● **WHAT IS EXPECTED**: Locate the string "Palo" in the records below. Copy every line where it occurs.

● **Source texts of formatted documents**:
────────

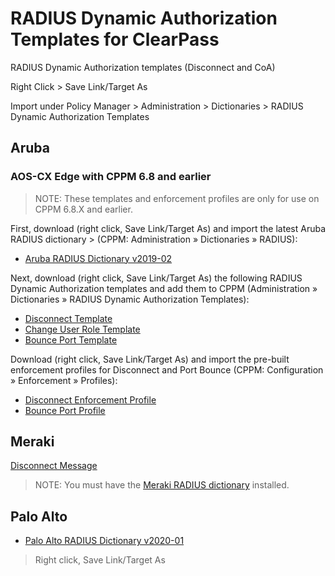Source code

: # RADIUS Dynamic Authorization Templates for ClearPass
RADIUS Dynamic Authorization templates (Disconnect and CoA)

Right Click > Save Link/Target As

Import under Policy Manager > Administration > Dictionaries > RADIUS Dynamic Authorization Templates


## Aruba

### AOS-CX Edge with CPPM 6.8 and earlier
> NOTE: These templates and enforcement profiles are only for use on CPPM 6.8.X and earlier.

First, download (right click, Save Link/Target As) and import the latest Aruba RADIUS dictionary > (CPPM: Administration » Dictionaries » RADIUS):
* [Aruba RADIUS Dictionary v2019-02](https://github.com/aruba/clearpass-radius-dynamic-authorization-templates/raw/master/aruba/radius-dict_aruba-14823_v2019-02.xml)

Next, download (right click, Save Link/Target As) the following RADIUS Dynamic Authorization templates and add them to CPPM (Administration » Dictionaries » RADIUS Dynamic Authorization Templates):
* [Disconnect Template](https://github.com/aruba/clearpass-radius-dynamic-authorization-templates/raw/master/aruba/radius-da_template_aoscx_disconnect_legacy.xml)
* [Change User Role Template](https://github.com/aruba/clearpass-radius-dynamic-authorization-templates/raw/master/aruba/radius-da_template_aoscx_coa_change-user-role_legacy.xml)
* [Bounce Port Template](https://github.com/aruba/clearpass-radius-dynamic-authorization-templates/raw/master/aruba/radius-da_template_aoscx_coa_bounce-port_legacy.xml)

Download (right click, Save Link/Target As) and import the pre-built enforcement profiles for Disconnect and Port Bounce (CPPM: Configuration » Enforcement » Profiles):
* [Disconnect Enforcement Profile](https://github.com/aruba/clearpass-radius-dynamic-authorization-templates/raw/master/aruba/radius-da_enf-prof_aoscx_disconnect_legacy.xml)
* [Bounce Port Profile](https://github.com/aruba/clearpass-radius-dynamic-authorization-templates/raw/master/aruba/radius-da_enf-prof_aoscx_coa_bounce-port_legacy.xml)

## Meraki
[Disconnect Message](https://github.com/aruba/clearpass-radius-dynamic-authorization-templates/raw/master/meraki/radius-da-template_meraki_disconnect-message.xml)
> NOTE: You must have the [Meraki RADIUS dictionary](https://github.com/aruba/clearpass-radius-dynamic-authorization-templates/raw/master/meraki/radius-dictionary_meraki.xml) installed.

## Palo Alto
* [Palo Alto RADIUS Dictionary v2020-01](https://github.com/aruba/clearpass-radius-dynamic-authorization-templates/raw/master/palo-alto/radius-dict_palo-alto-25461_v2020-01.xml)
> Right click, Save Link/Target As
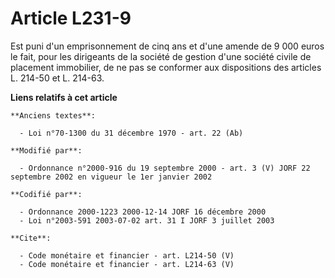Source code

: # Article L231-9

Est puni d'un emprisonnement de cinq ans et d'une amende de 9 000 euros le fait, pour les dirigeants de la société de gestion
d'une société civile de placement immobilier, de ne pas se conformer aux dispositions des articles L. 214-50 et L. 214-63.

**Liens relatifs à cet article**

	**Anciens textes**:

	  - Loi n°70-1300 du 31 décembre 1970 - art. 22 (Ab)

	**Modifié par**:

	  - Ordonnance n°2000-916 du 19 septembre 2000 - art. 3 (V) JORF 22 septembre 2002 en vigueur le 1er janvier 2002

	**Codifié par**:

	  - Ordonnance 2000-1223 2000-12-14 JORF 16 décembre 2000
	  - Loi n°2003-591 2003-07-02 art. 31 I JORF 3 juillet 2003

	**Cite**:

	  - Code monétaire et financier - art. L214-50 (V)
	  - Code monétaire et financier - art. L214-63 (V)
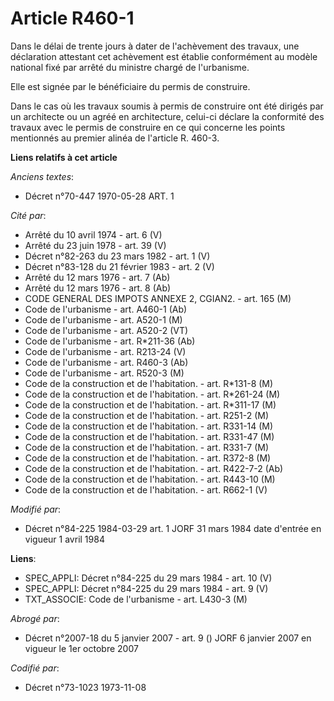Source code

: # Article R460-1

Dans le délai de trente jours à dater de l'achèvement des travaux, une déclaration attestant cet achèvement est  établie
conformément au modèle national fixé par arrêté du ministre chargé de l'urbanisme.

Elle est signée par le bénéficiaire du permis de construire.

Dans le cas où les travaux soumis à permis de construire ont été dirigés par un architecte ou un agréé en architecture,
celui-ci déclare la conformité des travaux avec le permis de construire en ce qui concerne les points mentionnés au premier
alinéa de l'article R. 460-3.

**Liens relatifs à cet article**

_Anciens textes_:

  - Décret n°70-447 1970-05-28 ART. 1

_Cité par_:

  - Arrêté du 10 avril 1974 - art. 6 (V)
  - Arrêté du 23 juin 1978 - art. 39 (V)
  - Décret n°82-263 du 23 mars 1982 - art. 1 (V)
  - Décret n°83-128 du 21 février 1983 - art. 2 (V)
  - Arrêté du 12 mars 1976 - art. 7 (Ab)
  - Arrêté du 12 mars 1976 - art. 8 (Ab)
  - CODE GENERAL DES IMPOTS ANNEXE 2, CGIAN2. - art. 165 (M)
  - Code de l'urbanisme - art. A460-1 (Ab)
  - Code de l'urbanisme - art. A520-1 (M)
  - Code de l'urbanisme - art. A520-2 (VT)
  - Code de l'urbanisme - art. R*211-36 (Ab)
  - Code de l'urbanisme - art. R213-24 (V)
  - Code de l'urbanisme - art. R460-3 (Ab)
  - Code de l'urbanisme - art. R520-3 (M)
  - Code de la construction et de l'habitation. - art. R*131-8 (M)
  - Code de la construction et de l'habitation. - art. R*261-24 (M)
  - Code de la construction et de l'habitation. - art. R*311-17 (M)
  - Code de la construction et de l'habitation. - art. R251-2 (M)
  - Code de la construction et de l'habitation. - art. R331-14 (M)
  - Code de la construction et de l'habitation. - art. R331-47 (M)
  - Code de la construction et de l'habitation. - art. R331-7 (M)
  - Code de la construction et de l'habitation. - art. R372-8 (M)
  - Code de la construction et de l'habitation. - art. R422-7-2 (Ab)
  - Code de la construction et de l'habitation. - art. R443-10 (M)
  - Code de la construction et de l'habitation. - art. R662-1 (V)

_Modifié par_:

  - Décret n°84-225 1984-03-29 art. 1 JORF 31 mars 1984 date d'entrée en vigueur 1 avril 1984

**Liens**:

  - SPEC_APPLI: Décret n°84-225 du 29 mars 1984 - art. 10 (V)
  - SPEC_APPLI: Décret n°84-225 du 29 mars 1984 - art. 9 (V)
  - TXT_ASSOCIE: Code de l'urbanisme - art. L430-3 (M)

_Abrogé par_:

  - Décret n°2007-18 du 5 janvier 2007 - art. 9 () JORF 6 janvier 2007 en vigueur le 1er octobre 2007

_Codifié par_:

  - Décret n°73-1023 1973-11-08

────────

● **THE ANSWER**:
## Palo Alto
* [Palo Alto RADIUS Dictionary v2020-01](https://github.com/aruba/clearpass-radius-dynamic-authorization-templates/raw/master/palo-alto/radius-dict_palo-alto-25461_v2020-01.xml)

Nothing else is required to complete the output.